Task brief. Every entry is to be returned unchanged, and no picture is to be included.

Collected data
[Start of section]

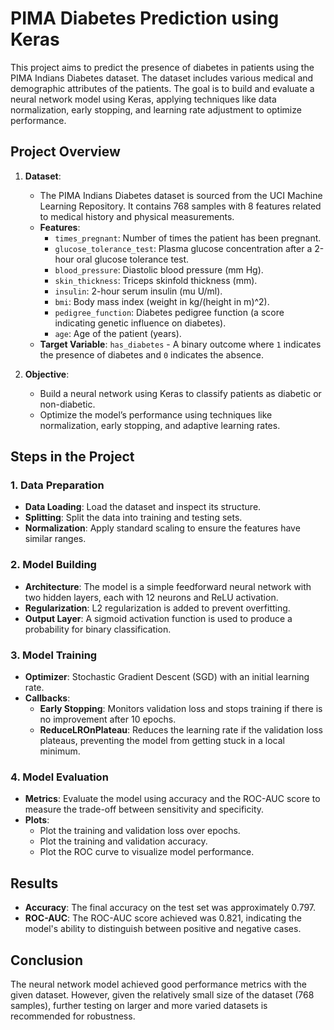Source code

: # PIMA Diabetes Prediction using Keras

This project aims to predict the presence of diabetes in patients using the PIMA Indians Diabetes dataset. The dataset includes various medical and demographic attributes of the patients. The goal is to build and evaluate a neural network model using Keras, applying techniques like data normalization, early stopping, and learning rate adjustment to optimize performance.

## Project Overview

1. **Dataset**: 
   - The PIMA Indians Diabetes dataset is sourced from the UCI Machine Learning Repository. It contains 768 samples with 8 features related to medical history and physical measurements.
   - **Features**:
     - `times_pregnant`: Number of times the patient has been pregnant.
     - `glucose_tolerance_test`: Plasma glucose concentration after a 2-hour oral glucose tolerance test.
     - `blood_pressure`: Diastolic blood pressure (mm Hg).
     - `skin_thickness`: Triceps skinfold thickness (mm).
     - `insulin`: 2-hour serum insulin (mu U/ml).
     - `bmi`: Body mass index (weight in kg/(height in m)^2).
     - `pedigree_function`: Diabetes pedigree function (a score indicating genetic influence on diabetes).
     - `age`: Age of the patient (years).
   - **Target Variable**: `has_diabetes` - A binary outcome where `1` indicates the presence of diabetes and `0` indicates the absence.

2. **Objective**: 
   - Build a neural network using Keras to classify patients as diabetic or non-diabetic.
   - Optimize the model’s performance using techniques like normalization, early stopping, and adaptive learning rates.

## Steps in the Project

### 1. Data Preparation
   - **Data Loading**: Load the dataset and inspect its structure.
   - **Splitting**: Split the data into training and testing sets.
   - **Normalization**: Apply standard scaling to ensure the features have similar ranges.

### 2. Model Building
   - **Architecture**: The model is a simple feedforward neural network with two hidden layers, each with 12 neurons and ReLU activation.
   - **Regularization**: L2 regularization is added to prevent overfitting.
   - **Output Layer**: A sigmoid activation function is used to produce a probability for binary classification.

### 3. Model Training
   - **Optimizer**: Stochastic Gradient Descent (SGD) with an initial learning rate.
   - **Callbacks**: 
     - **Early Stopping**: Monitors validation loss and stops training if there is no improvement after 10 epochs.
     - **ReduceLROnPlateau**: Reduces the learning rate if the validation loss plateaus, preventing the model from getting stuck in a local minimum.

### 4. Model Evaluation
   - **Metrics**: Evaluate the model using accuracy and the ROC-AUC score to measure the trade-off between sensitivity and specificity.
   - **Plots**: 
     - Plot the training and validation loss over epochs.
     - Plot the training and validation accuracy.
     - Plot the ROC curve to visualize model performance.

## Results
- **Accuracy**: The final accuracy on the test set was approximately 0.797.
- **ROC-AUC**: The ROC-AUC score achieved was 0.821, indicating the model's ability to distinguish between positive and negative cases.

## Conclusion
The neural network model achieved good performance metrics with the given dataset. However, given the relatively small size of the dataset (768 samples), further testing on larger and more varied datasets is recommended for robustness.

[End of section]

Finished task.
Source code

: # PIMA Diabetes Prediction using Keras

This project aims to predict the presence of diabetes in patients using the PIMA Indians Diabetes dataset. The dataset includes various medical and demographic attributes of the patients. The goal is to build and evaluate a neural network model using Keras, applying techniques like data normalization, early stopping, and learning rate adjustment to optimize performance.

## Project Overview

1. **Dataset**: 
   - The PIMA Indians Diabetes dataset is sourced from the UCI Machine Learning Repository. It contains 768 samples with 8 features related to medical history and physical measurements.
   - **Features**:
     - `times_pregnant`: Number of times the patient has been pregnant.
     - `glucose_tolerance_test`: Plasma glucose concentration after a 2-hour oral glucose tolerance test.
     - `blood_pressure`: Diastolic blood pressure (mm Hg).
     - `skin_thickness`: Triceps skinfold thickness (mm).
     - `insulin`: 2-hour serum insulin (mu U/ml).
     - `bmi`: Body mass index (weight in kg/(height in m)^2).
     - `pedigree_function`: Diabetes pedigree function (a score indicating genetic influence on diabetes).
     - `age`: Age of the patient (years).
   - **Target Variable**: `has_diabetes` - A binary outcome where `1` indicates the presence of diabetes and `0` indicates the absence.

2. **Objective**: 
   - Build a neural network using Keras to classify patients as diabetic or non-diabetic.
   - Optimize the model’s performance using techniques like normalization, early stopping, and adaptive learning rates.

## Steps in the Project

### 1. Data Preparation
   - **Data Loading**: Load the dataset and inspect its structure.
   - **Splitting**: Split the data into training and testing sets.
   - **Normalization**: Apply standard scaling to ensure the features have similar ranges.

### 2. Model Building
   - **Architecture**: The model is a simple feedforward neural network with two hidden layers, each with 12 neurons and ReLU activation.
   - **Regularization**: L2 regularization is added to prevent overfitting.
   - **Output Layer**: A sigmoid activation function is used to produce a probability for binary classification.

### 3. Model Training
   - **Optimizer**: Stochastic Gradient Descent (SGD) with an initial learning rate.
   - **Callbacks**: 
     - **Early Stopping**: Monitors validation loss and stops training if there is no improvement after 10 epochs.
     - **ReduceLROnPlateau**: Reduces the learning rate if the validation loss plateaus, preventing the model from getting stuck in a local minimum.

### 4. Model Evaluation
   - **Metrics**: Evaluate the model using accuracy and the ROC-AUC score to measure the trade-off between sensitivity and specificity.
   - **Plots**: 
     - Plot the training and validation loss over epochs.
     - Plot the training and validation accuracy.
     - Plot the ROC curve to visualize model performance.

## Results
- **Accuracy**: The final accuracy on the test set was approximately 0.797.
- **ROC-AUC**: The ROC-AUC score achieved was 0.821, indicating the model's ability to distinguish between positive and negative cases.

## Conclusion
The neural network model achieved good performance metrics with the given dataset. However, given the relatively small size of the dataset (768 samples), further testing on larger and more varied datasets is recommended for robustness.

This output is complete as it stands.